Write out exactly the lines from the start of the entries through the one that contains "Politparteien für sich", including both.

→ **Supplied records**:
◇ ◇ ◇
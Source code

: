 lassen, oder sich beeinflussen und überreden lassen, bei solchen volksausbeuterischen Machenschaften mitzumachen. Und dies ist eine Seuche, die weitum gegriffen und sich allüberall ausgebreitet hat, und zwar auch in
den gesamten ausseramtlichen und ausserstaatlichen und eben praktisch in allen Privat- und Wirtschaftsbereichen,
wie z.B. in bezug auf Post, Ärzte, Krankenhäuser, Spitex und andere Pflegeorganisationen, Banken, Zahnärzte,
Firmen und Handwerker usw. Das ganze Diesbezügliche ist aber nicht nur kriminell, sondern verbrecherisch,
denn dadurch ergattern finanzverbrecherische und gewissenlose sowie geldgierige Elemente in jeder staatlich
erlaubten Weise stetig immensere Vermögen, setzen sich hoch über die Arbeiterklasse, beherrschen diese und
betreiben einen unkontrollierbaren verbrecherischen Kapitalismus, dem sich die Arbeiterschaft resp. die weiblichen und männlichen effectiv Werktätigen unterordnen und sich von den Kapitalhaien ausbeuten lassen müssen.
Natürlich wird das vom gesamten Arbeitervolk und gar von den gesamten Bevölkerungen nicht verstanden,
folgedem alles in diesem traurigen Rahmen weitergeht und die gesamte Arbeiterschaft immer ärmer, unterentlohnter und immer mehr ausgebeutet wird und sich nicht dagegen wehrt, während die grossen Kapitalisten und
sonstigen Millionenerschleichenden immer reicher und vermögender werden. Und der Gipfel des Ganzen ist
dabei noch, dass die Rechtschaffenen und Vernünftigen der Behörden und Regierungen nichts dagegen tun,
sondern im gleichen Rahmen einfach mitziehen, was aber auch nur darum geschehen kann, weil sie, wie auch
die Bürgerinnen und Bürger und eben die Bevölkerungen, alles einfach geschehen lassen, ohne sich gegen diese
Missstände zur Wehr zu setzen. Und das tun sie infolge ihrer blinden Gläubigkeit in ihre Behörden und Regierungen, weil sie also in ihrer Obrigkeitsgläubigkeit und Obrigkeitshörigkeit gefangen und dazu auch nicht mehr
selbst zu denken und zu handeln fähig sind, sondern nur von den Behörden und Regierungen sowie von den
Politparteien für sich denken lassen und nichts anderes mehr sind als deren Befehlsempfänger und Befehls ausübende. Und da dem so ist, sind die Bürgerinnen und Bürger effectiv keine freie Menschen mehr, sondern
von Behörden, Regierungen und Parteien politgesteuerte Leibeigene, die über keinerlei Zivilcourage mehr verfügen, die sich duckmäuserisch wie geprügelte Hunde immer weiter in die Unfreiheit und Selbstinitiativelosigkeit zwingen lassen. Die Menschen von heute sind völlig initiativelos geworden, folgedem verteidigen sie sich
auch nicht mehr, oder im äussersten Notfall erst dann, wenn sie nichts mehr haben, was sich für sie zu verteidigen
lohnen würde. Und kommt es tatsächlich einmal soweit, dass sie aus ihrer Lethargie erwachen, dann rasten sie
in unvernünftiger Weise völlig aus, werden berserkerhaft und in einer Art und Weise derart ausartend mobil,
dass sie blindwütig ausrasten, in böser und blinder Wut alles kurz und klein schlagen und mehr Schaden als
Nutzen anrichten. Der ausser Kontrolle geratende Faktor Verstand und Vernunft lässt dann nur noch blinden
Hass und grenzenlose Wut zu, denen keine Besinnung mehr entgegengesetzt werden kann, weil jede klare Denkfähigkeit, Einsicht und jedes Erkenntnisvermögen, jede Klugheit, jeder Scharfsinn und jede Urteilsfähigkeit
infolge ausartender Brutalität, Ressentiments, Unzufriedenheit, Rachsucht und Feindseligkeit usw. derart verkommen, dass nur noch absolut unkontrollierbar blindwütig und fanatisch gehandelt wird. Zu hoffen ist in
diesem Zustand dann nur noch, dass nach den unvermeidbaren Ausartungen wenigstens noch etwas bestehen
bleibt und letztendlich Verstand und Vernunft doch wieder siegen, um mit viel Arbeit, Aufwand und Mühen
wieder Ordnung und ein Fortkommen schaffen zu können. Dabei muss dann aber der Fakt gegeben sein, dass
◇ ◇ ◇
→ **Result**:
Source code

: lassen, oder sich beeinflussen und überreden lassen, bei solchen volksausbeuterischen Machenschaften mitzumachen. Und dies ist eine Seuche, die weitum gegriffen und sich allüberall ausgebreitet hat, und zwar auch in
den gesamten ausseramtlichen und ausserstaatlichen und eben praktisch in allen Privat- und Wirtschaftsbereichen,
wie z.B. in bezug auf Post, Ärzte, Krankenhäuser, Spitex und andere Pflegeorganisationen, Banken, Zahnärzte,
Firmen und Handwerker usw. Das ganze Diesbezügliche ist aber nicht nur kriminell, sondern verbrecherisch,
denn dadurch ergattern finanzverbrecherische und gewissenlose sowie geldgierige Elemente in jeder staatlich
erlaubten Weise stetig immensere Vermögen, setzen sich hoch über die Arbeiterklasse, beherrschen diese und
betreiben einen unkontrollierbaren verbrecherischen Kapitalismus, dem sich die Arbeiterschaft resp. die weiblichen und männlichen effectiv Werktätigen unterordnen und sich von den Kapitalhaien ausbeuten lassen müssen.
Natürlich wird das vom gesamten Arbeitervolk und gar von den gesamten Bevölkerungen nicht verstanden,
folgedem alles in diesem traurigen Rahmen weitergeht und die gesamte Arbeiterschaft immer ärmer, unterentlohnter und immer mehr ausgebeutet wird und sich nicht dagegen wehrt, während die grossen Kapitalisten und
sonstigen Millionenerschleichenden immer reicher und vermögender werden. Und der Gipfel des Ganzen ist
dabei noch, dass die Rechtschaffenen und Vernünftigen der Behörden und Regierungen nichts dagegen tun,
sondern im gleichen Rahmen einfach mitziehen, was aber auch nur darum geschehen kann, weil sie, wie auch
die Bürgerinnen und Bürger und eben die Bevölkerungen, alles einfach geschehen lassen, ohne sich gegen diese
Missstände zur Wehr zu setzen. Und das tun sie infolge ihrer blinden Gläubigkeit in ihre Behörden und Regierungen, weil sie also in ihrer Obrigkeitsgläubigkeit und Obrigkeitshörigkeit gefangen und dazu auch nicht mehr
selbst zu denken und zu handeln fähig sind, sondern nur von den Behörden und Regierungen sowie von den
Politparteien für sich denken lassen und nichts anderes mehr sind als deren Befehlsempfänger und Befehls ausübende. Und da dem so ist, sind die Bürgerinnen und Bürger effectiv keine freie Menschen mehr, sondern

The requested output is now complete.